Selfishly, I saw Alex's predicament as a good thing. I had duct-taped my skins on that morning to deal with the cold. Since he would have to stop and somehow get that glue to work if he was to get any purchase on the snow, and if mine kept sticking, I at least had a ghost of a chance at keeping with him during the dash to the base of our climb. But no! He'd merely reached down, scooped up the departing strip of material and kept on firing up the slope, splaying that right ski out in half a herringbone formation. I had pressed on, my heart pounding and my lungs heaving; great clouds of frost billowing from my frozen beard. I'd known then that I was having a good day , all systems were working just fine as I'd hissed and crunched across the sugary surface. When Alex's other skin came away, I'd seen that as fair game, too. I don't remember being troubled by the thought that I meant to get to the base of the wall fresher than my partner who'd now have to struggle a good deal for the final 40 minutes of travel. But Alex didn't hesitate to grab that offending skin up and just go into full herringbone mode on the left ski as well. My sympathy for his plight had been lessened by the way he'd then extended his lead, despite the handicap. Sure enough, Alex had beat the stuffing out of me during that little race. Conrad had, too, in the end. My only consolation had been that nobody had actually labeled it a race (as then they'd have truly whupped me) and that adrenaline for the task at hand was surging into my amped body and mind.
I was nodding some more as I gazed across the valley to the imposing ridge we'd climbed a few days earlier. My mind sorted through that all-night, vertical mile of rock and ice to somewhere at its outset when Alex had also said "We ought to leave the rope here... this is easy." Easy. Not in my memory, but "easy" is a relative term...for Alex Lowe and Conrad Anker, these were just hikes; I was playing with the big boys.

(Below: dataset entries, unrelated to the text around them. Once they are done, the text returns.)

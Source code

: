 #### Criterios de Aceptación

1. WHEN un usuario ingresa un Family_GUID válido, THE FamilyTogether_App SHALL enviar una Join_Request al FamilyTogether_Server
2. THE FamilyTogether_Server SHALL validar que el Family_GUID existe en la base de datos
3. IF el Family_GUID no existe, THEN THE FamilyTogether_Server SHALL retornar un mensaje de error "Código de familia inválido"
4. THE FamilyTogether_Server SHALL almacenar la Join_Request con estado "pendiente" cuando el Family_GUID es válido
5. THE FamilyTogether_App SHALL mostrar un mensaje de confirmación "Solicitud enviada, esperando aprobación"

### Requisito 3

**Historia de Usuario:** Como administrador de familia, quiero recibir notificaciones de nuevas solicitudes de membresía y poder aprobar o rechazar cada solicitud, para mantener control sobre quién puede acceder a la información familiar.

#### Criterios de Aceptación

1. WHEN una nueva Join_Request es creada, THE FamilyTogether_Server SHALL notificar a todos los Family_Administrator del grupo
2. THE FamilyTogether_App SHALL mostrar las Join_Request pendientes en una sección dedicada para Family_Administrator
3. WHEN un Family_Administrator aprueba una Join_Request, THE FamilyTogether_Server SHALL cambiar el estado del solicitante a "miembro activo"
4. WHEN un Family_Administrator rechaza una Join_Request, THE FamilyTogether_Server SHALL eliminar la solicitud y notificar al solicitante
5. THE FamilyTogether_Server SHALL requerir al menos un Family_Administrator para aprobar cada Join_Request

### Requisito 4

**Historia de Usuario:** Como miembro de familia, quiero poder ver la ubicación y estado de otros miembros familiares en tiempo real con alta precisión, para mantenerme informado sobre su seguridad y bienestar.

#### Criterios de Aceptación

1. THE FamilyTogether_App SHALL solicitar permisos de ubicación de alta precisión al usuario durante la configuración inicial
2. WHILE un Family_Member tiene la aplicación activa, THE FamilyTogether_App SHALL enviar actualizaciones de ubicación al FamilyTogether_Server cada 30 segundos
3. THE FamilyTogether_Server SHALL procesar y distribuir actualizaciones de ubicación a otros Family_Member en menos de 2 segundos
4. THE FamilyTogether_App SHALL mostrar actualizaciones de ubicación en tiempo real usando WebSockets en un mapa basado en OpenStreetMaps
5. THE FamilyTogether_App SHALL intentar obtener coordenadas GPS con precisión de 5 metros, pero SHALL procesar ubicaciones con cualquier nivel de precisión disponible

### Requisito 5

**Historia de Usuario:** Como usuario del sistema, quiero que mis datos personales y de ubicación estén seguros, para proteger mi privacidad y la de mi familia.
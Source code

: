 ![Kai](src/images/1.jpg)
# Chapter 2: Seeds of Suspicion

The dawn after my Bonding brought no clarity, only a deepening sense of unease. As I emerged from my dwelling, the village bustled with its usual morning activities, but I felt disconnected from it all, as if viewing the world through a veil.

I was aware that Alex and Conrad were gaining ground ahead of me as I kept looking down the chute to the ice cliff lurking a thousand feet beneath my heels. Had we just been able to get out in the couloir, rather than having to traverse the upper edge of its dogleg, I reasoned, I'd have been fine. But this was a little much, and I was slowing down to enjoy it thoroughly. I figured I'd be in tall clover when we hit the upper, straight-on couloir that Alex had been moving toward. Just no more of this traversing without a net. Finally, I finished up a little draw onto a small saddle between the rocks of the dogleg and the main gully. Small is truly what that flat spot was just about three or four square feet of flat at about 13,000 feet. But my relief in reaching such a spot was huge. I turned away from Tyree for the first time in hours and looked out at the frozen planet of Antarctica. Ice stretched dependably to the eastern horizon. Mountains stretched outrageously up and down the length of the Ellsworth chain. I scanned the Patton, eventually catching sight of the ski tracks our airplane had left when it dropped us off five days back. These I followed to the little dot that was our camp. I was on the radio to Gordon Wiltsie then, assuring him that I was okay and having a hell of a day. Then I turned back to the mountain and started off again in the tracks of my partners.